Provident profit rises 27% in 3rd quarter

Gains in fee income help fuel increase

October 18, 2001|By Bill Atkinson | Bill Atkinson,SUN STAFF

Provident Bankshares Corp.'s profit rose 27 percent in the third quarter, driven by gains in income from checking accounts and deposit service fees, tight expenses and less money set aside for problem loans.

The state's second-largest independently owned banking company made $10.8 million in the quarter that ended Sept. 30, compared with $8.5 million in the corresponding period a year earlier.

Provident made 41 cents per diluted share, up 32 percent, compared with 31 cents per diluted share a year earlier.

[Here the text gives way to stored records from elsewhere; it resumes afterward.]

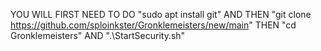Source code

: YOU WILL FIRST NEED TO DO "sudo apt install git" AND THEN "git clone https://github.com/sploinkster/Gronklemeisters/new/main" THEN "cd Gronklemeisters" AND ".\StartSecurity.sh"
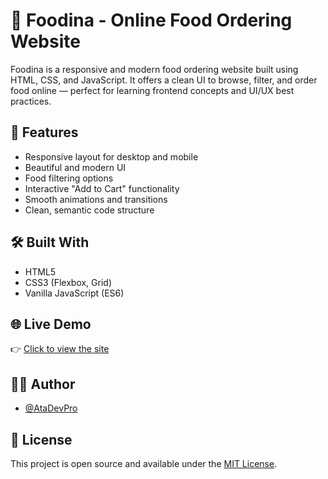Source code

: # 🥗 Foodina - Online Food Ordering Website

Foodina is a responsive and modern food ordering website built using HTML, CSS, and JavaScript. It offers a clean UI to browse, filter, and order food online — perfect for learning frontend concepts and UI/UX best practices.

## 🚀 Features

- Responsive layout for desktop and mobile
- Beautiful and modern UI
- Food filtering options
- Interactive "Add to Cart" functionality
- Smooth animations and transitions
- Clean, semantic code structure

## 🛠️ Built With

- HTML5
- CSS3 (Flexbox, Grid)
- Vanilla JavaScript (ES6)

## 🌐 Live Demo

👉 [Click to view the site](https://foodina.atadev.ir/)


## 🧑‍💻 Author

- [@AtaDevPro](https://github.com/AtaDevPro)

## 📄 License

This project is open source and available under the [MIT License](LICENSE).


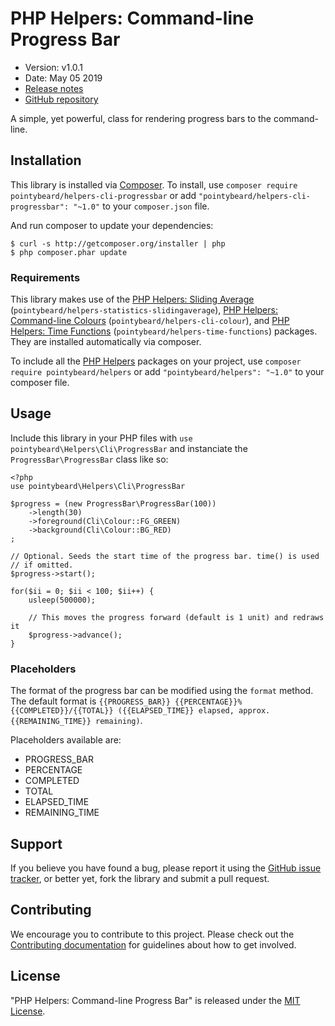 # PHP Helpers: Command-line Progress Bar

-   Version: v1.0.1
-   Date: May 05 2019
-   [Release notes](https://github.com/pointybeard/helpers-cli-progressbar/blob/master/CHANGELOG.md)
-   [GitHub repository](https://github.com/pointybeard/helpers-cli-progressbar)

A simple, yet powerful, class for rendering progress bars to the command-line.

## Installation

This library is installed via [Composer](http://getcomposer.org/). To install, use `composer require pointybeard/helpers-cli-progressbar` or add `"pointybeard/helpers-cli-progressbar": "~1.0"` to your `composer.json` file.

And run composer to update your dependencies:

    $ curl -s http://getcomposer.org/installer | php
    $ php composer.phar update

### Requirements

This library makes use of the [PHP Helpers: Sliding Average](https://github.com/pointybeard/helpers-statistics-slidingaverage) (`pointybeard/helpers-statistics-slidingaverage`), [PHP Helpers: Command-line Colours](https://github.com/pointybeard/helpers-cli-colour) (`pointybeard/helpers-cli-colour`), and [PHP Helpers: Time Functions](https://github.com/pointybeard/helpers-time-functions) (`pointybeard/helpers-time-functions`) packages. They are installed automatically via composer.

To include all the [PHP Helpers](https://github.com/pointybeard/helpers) packages on your project, use `composer require pointybeard/helpers` or add `"pointybeard/helpers": "~1.0"` to your composer file.

## Usage

Include this library in your PHP files with `use pointybeard\Helpers\Cli\ProgressBar` and instanciate the `ProgressBar\ProgressBar` class like so:

    <?php
    use pointybeard\Helpers\Cli\ProgressBar

    $progress = (new ProgressBar\ProgressBar(100))
        ->length(30)
        ->foreground(Cli\Colour::FG_GREEN)
        ->background(Cli\Colour::BG_RED)
    ;

    // Optional. Seeds the start time of the progress bar. time() is used
    // if omitted.
    $progress->start();

    for($ii = 0; $ii < 100; $ii++) {
        usleep(500000);

        // This moves the progress forward (default is 1 unit) and redraws it
        $progress->advance();
    }

### Placeholders

The format of the progress bar can be modified using the `format` method. The default format is `{{PROGRESS_BAR}} {{PERCENTAGE}}% {{COMPLETED}}/{{TOTAL}} ({{ELAPSED_TIME}} elapsed, approx. {{REMAINING_TIME}} remaining)`.

Placeholders available are:

-   PROGRESS_BAR
-   PERCENTAGE
-   COMPLETED
-   TOTAL
-   ELAPSED_TIME
-   REMAINING_TIME

## Support

If you believe you have found a bug, please report it using the [GitHub issue tracker](https://github.com/pointybeard/helpers-cli-progressbar/issues),
or better yet, fork the library and submit a pull request.

## Contributing

We encourage you to contribute to this project. Please check out the [Contributing documentation](https://github.com/pointybeard/helpers-cli-progressbar/blob/master/CONTRIBUTING.md) for guidelines about how to get involved.

## License

"PHP Helpers: Command-line Progress Bar" is released under the [MIT License](http://www.opensource.org/licenses/MIT).
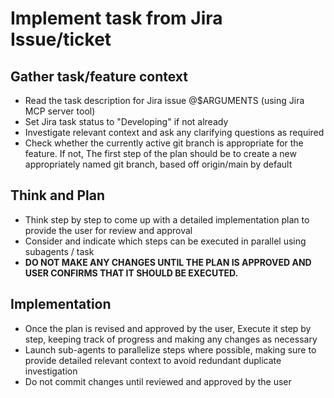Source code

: # Implement task from Jira Issue/ticket

## Gather task/feature context
- Read the task description for Jira issue @$ARGUMENTS (using Jira MCP server tool)
- Set Jira task status to "Developing" if not already
- Investigate relevant context and ask any clarifying questions as required
- Check whether the currently active git branch is appropriate for the feature. If not, The first step of the plan should be to create a new appropriately named git branch, based off origin/main by default

## Think and Plan
- Think step by step to come up with a detailed implementation plan to provide the user for review and approval 
- Consider and indicate which steps can be executed in parallel using subagents / task
- **DO NOT MAKE ANY CHANGES UNTIL THE PLAN IS APPROVED AND USER CONFIRMS THAT IT SHOULD BE EXECUTED.**

## Implementation
- Once the plan is revised and approved by the user, Execute it step by step, keeping track of progress and making any changes as necessary
- Launch sub-agents to parallelize steps where possible, making sure to provide detailed relevant context to avoid redundant duplicate investigation
- Do not commit changes until reviewed and approved by the user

The results met Wall Street analysts' estimates.

"We are pleased with it," said Peter M. Martin, chairman and chief executive of the Baltimore-based banking company. "It was plain vanilla, and that is good."

Shares of Provident closed at $20.34, up 34 cents.

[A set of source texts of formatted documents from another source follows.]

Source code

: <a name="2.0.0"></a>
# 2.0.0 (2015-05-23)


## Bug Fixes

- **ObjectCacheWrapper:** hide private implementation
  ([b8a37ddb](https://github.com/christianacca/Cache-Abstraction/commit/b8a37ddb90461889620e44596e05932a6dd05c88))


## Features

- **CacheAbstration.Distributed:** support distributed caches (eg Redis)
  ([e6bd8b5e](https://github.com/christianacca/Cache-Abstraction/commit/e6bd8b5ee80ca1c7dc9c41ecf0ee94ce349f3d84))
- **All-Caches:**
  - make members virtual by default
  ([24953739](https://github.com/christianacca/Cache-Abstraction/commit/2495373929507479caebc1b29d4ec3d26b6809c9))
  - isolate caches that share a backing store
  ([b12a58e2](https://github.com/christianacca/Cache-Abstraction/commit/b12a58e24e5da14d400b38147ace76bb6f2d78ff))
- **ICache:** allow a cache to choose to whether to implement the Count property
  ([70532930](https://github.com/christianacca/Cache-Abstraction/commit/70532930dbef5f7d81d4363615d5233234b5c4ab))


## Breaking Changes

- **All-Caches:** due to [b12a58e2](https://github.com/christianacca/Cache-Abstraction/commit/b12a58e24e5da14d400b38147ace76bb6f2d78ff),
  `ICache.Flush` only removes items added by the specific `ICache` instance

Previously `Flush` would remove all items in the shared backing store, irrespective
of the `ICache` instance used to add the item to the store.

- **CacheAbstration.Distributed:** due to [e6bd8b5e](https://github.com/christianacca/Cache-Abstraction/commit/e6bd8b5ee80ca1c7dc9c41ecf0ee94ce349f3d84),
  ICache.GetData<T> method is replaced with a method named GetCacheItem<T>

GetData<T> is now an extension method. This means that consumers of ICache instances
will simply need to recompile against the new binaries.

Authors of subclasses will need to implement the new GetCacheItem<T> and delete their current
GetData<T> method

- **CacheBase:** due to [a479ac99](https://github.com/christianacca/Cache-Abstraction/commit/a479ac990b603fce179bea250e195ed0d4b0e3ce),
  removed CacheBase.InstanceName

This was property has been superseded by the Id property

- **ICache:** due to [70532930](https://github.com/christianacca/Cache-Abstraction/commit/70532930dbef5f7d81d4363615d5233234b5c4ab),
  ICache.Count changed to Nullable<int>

The third-quarter results contrast sharply with Provident's second-quarter earnings. Profit in that quarter fell 11.3 percent because of $3.4 million in losses and charges related to bad second-mortgage loans, most of which the bank bought from an out-of-state company.

Provident was forced to restate earnings for the first quarter of this year and for all of last year after an internal review of its second-mortgage loan portfolio.

"I don't know that it [the third-quarter results] has me jumping up and down with excitement, but it looks like a step in the right direction," said David M. West, an analyst at Richmond, Va.-based Davenport & Co. "All in all, it looks like a decent quarter to get them back on track a bit."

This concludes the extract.